R 2 、R 3 、R 4 、R 5 、R 6 Independently of one another, hydrogen, C1-C10 alkyl, C6-C12 aryl or heteroaryl containing 1 or 2 atoms selected from nitrogen, oxygen, sulfur, halogen, nitro, cyano, C1-C6 alkanoyl, C1-C6 alkyloxy, C6-C12 aryloxy, -COOR 7 Any hydrogen atom on the carbon atom of the alkyl, aryl or heteroaryl group may be substituted with halogen;
alternatively, R 2 、R 3 、R 4 、R 5 、R 6 Any two adjacent substituents together form a C1-C10 cyclic substituent, carbon atoms in the substituent can be substituted by 1 or 2 nitrogen, oxygen and sulfur atoms, and any hydrogen atom on the carbon atoms on the cyclic substituent can be substituted by halogen;
and R is 2 、R 4 、R 6 At least 1 of them is haloalkyl, nitro, cyano, halogen, C1-C6 alkanoyl, -COOR 7 。
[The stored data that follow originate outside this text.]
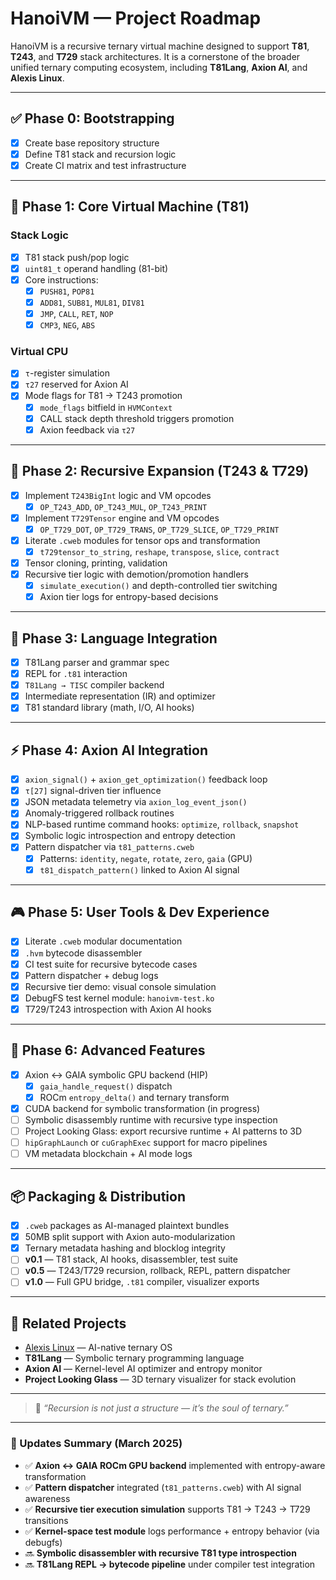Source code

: # **HanoiVM — Project Roadmap**

HanoiVM is a recursive ternary virtual machine designed to support **T81**, **T243**, and **T729** stack architectures. It is a cornerstone of the broader unified ternary computing ecosystem, including **T81Lang**, **Axion AI**, and **Alexis Linux**.

---

## ✅ Phase 0: Bootstrapping

- [x] Create base repository structure  
- [x] Define T81 stack and recursion logic  
- [x] Create CI matrix and test infrastructure  

---

## 🧱 Phase 1: Core Virtual Machine (T81)

### Stack Logic
- [x] T81 stack push/pop logic  
- [x] `uint81_t` operand handling (81-bit)  
- [x] Core instructions:  
  - [x] `PUSH81`, `POP81`  
  - [x] `ADD81`, `SUB81`, `MUL81`, `DIV81`  
  - [x] `JMP`, `CALL`, `RET`, `NOP`  
  - [x] `CMP3`, `NEG`, `ABS`  

### Virtual CPU
- [x] `τ`-register simulation  
- [x] `τ27` reserved for Axion AI  
- [x] Mode flags for T81 → T243 promotion  
  - [x] `mode_flags` bitfield in `HVMContext`  
  - [x] CALL stack depth threshold triggers promotion  
  - [x] Axion feedback via `τ27`  

---

## 🧬 Phase 2: Recursive Expansion (T243 & T729)

- [x] Implement `T243BigInt` logic and VM opcodes  
  - [x] `OP_T243_ADD`, `OP_T243_MUL`, `OP_T243_PRINT`  
- [x] Implement `T729Tensor` engine and VM opcodes  
  - [x] `OP_T729_DOT`, `OP_T729_TRANS`, `OP_T729_SLICE`, `OP_T729_PRINT`  
- [x] Literate `.cweb` modules for tensor ops and transformation  
  - [x] `t729tensor_to_string`, `reshape`, `transpose`, `slice`, `contract`  
- [x] Tensor cloning, printing, validation  
- [x] Recursive tier logic with demotion/promotion handlers  
  - [x] `simulate_execution()` and depth-controlled tier switching  
  - [x] Axion tier logs for entropy-based decisions  

---

## 🧠 Phase 3: Language Integration

- [x] T81Lang parser and grammar spec  
- [x] REPL for `.t81` interaction  
- [x] `T81Lang → TISC` compiler backend  
- [x] Intermediate representation (IR) and optimizer  
- [x] T81 standard library (math, I/O, AI hooks)  

---

## ⚡ Phase 4: Axion AI Integration

- [x] `axion_signal()` + `axion_get_optimization()` feedback loop  
- [x] `τ[27]` signal-driven tier influence  
- [x] JSON metadata telemetry via `axion_log_event_json()`  
- [x] Anomaly-triggered rollback routines  
- [x] NLP-based runtime command hooks: `optimize`, `rollback`, `snapshot`  
- [x] Symbolic logic introspection and entropy detection  
- [x] Pattern dispatcher via `t81_patterns.cweb`  
  - [x] Patterns: `identity`, `negate`, `rotate`, `zero`, `gaia` (GPU)  
  - [x] `t81_dispatch_pattern()` linked to Axion AI signal  

---

## 🎮 Phase 5: User Tools & Dev Experience

- [x] Literate `.cweb` modular documentation  
- [x] `.hvm` bytecode disassembler  
- [x] CI test suite for recursive bytecode cases  
- [x] Pattern dispatcher + debug logs  
- [x] Recursive tier demo: visual console simulation  
- [x] DebugFS test kernel module: `hanoivm-test.ko`  
- [x] T729/T243 introspection with Axion AI hooks  

---

## 🔮 Phase 6: Advanced Features

- [x] Axion ↔ GAIA symbolic GPU backend (HIP)  
  - [x] `gaia_handle_request()` dispatch  
  - [x] ROCm `entropy_delta()` and ternary transform  
- [x] CUDA backend for symbolic transformation (in progress)  
- [ ] Symbolic disassembly runtime with recursive type inspection  
- [ ] Project Looking Glass: export recursive runtime + AI patterns to 3D  
- [ ] `hipGraphLaunch` or `cuGraphExec` support for macro pipelines  
- [ ] VM metadata blockchain + AI mode logs  

---

## 📦 Packaging & Distribution

- [x] `.cweb` packages as AI-managed plaintext bundles  
- [x] 50MB split support with Axion auto-modularization  
- [x] Ternary metadata hashing and blocklog integrity  
- [ ] **v0.1** — T81 stack, AI hooks, disassembler, test suite  
- [ ] **v0.5** — T243/T729 recursion, rollback, REPL, pattern dispatcher  
- [ ] **v1.0** — Full GPU bridge, `.t81` compiler, visualizer exports  

---

## 🔗 Related Projects

- [Alexis Linux](https://github.com/copyl-sys) — AI-native ternary OS  
- **T81Lang** — Symbolic ternary programming language  
- **Axion AI** — Kernel-level AI optimizer and entropy monitor  
- **Project Looking Glass** — 3D ternary visualizer for stack evolution  

---

> 🧠 *“Recursion is not just a structure — it’s the soul of ternary.”*

---

### 🔄 Updates Summary (March 2025)

- ✅ **Axion ↔ GAIA ROCm GPU backend** implemented with entropy-aware transformation  
- ✅ **Pattern dispatcher** integrated (`t81_patterns.cweb`) with AI signal awareness  
- ✅ **Recursive tier execution simulation** supports T81 → T243 → T729 transitions  
- ✅ **Kernel-space test module** logs performance + entropy behavior (via debugfs)  
- 🔜 **Symbolic disassembler with recursive T81 type introspection**  
- 🔜 **T81Lang REPL → bytecode pipeline** under compiler test integration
R 2 、R 4 Independently of one another, C1-C4 haloalkyl, nitro, cyano, C2-C4 alkanoyl, halogen, -COOR 7 ;
R 3 、R 5 、R 6 Independently of one another, hydrogen, C1-C4-alkyl;
R 1 is methyl, R 2 Is trifluoromethyl, R 3 、R 5 、R 6 Independently of each other, hydrogen; r is R 4 Is nitro;
R 7 is a carbon group; preferably C1-C10 alkyl, C6-C12 aryl or heteroaryl containing 1 or 2 atoms selected from nitrogen, oxygen and sulfur, any hydrogen atom of the carbon atoms of the alkyl, aryl and heteroaryl being substituted by halogen; further preferred are C1-C4 alkyl, C1-C2 haloalkyl.
The alkali is carbonate, bicarbonate, phosphate, C1-C6 alkyl carboxylate, formate, hydroxide, alkoxide, hydride, carbonate, bicarbonate, phosphate, C1-C6 alkyl carboxylate, formate, hydroxide, alkoxide, hydride of alkali metal, alkali metal alkyl, alkali metal amide, organic amine compound, and mixture of two or more thereof,
preferably alkali metal carbonates, phosphates, hydroxides, organic tertiary amine compounds (including substituted or unsubstituted pyridine compounds), and mixtures of two or more thereof,
further preferred are potassium carbonate, potassium hydroxide, sodium carbonate, sodium hydroxide, tertiary alkyl amine compounds (including tertiary cyclic alkyl amines), and mixtures of two or more thereof; the alkyl is a C1-C12 alkyl, preferably a C1-C6 alkyl.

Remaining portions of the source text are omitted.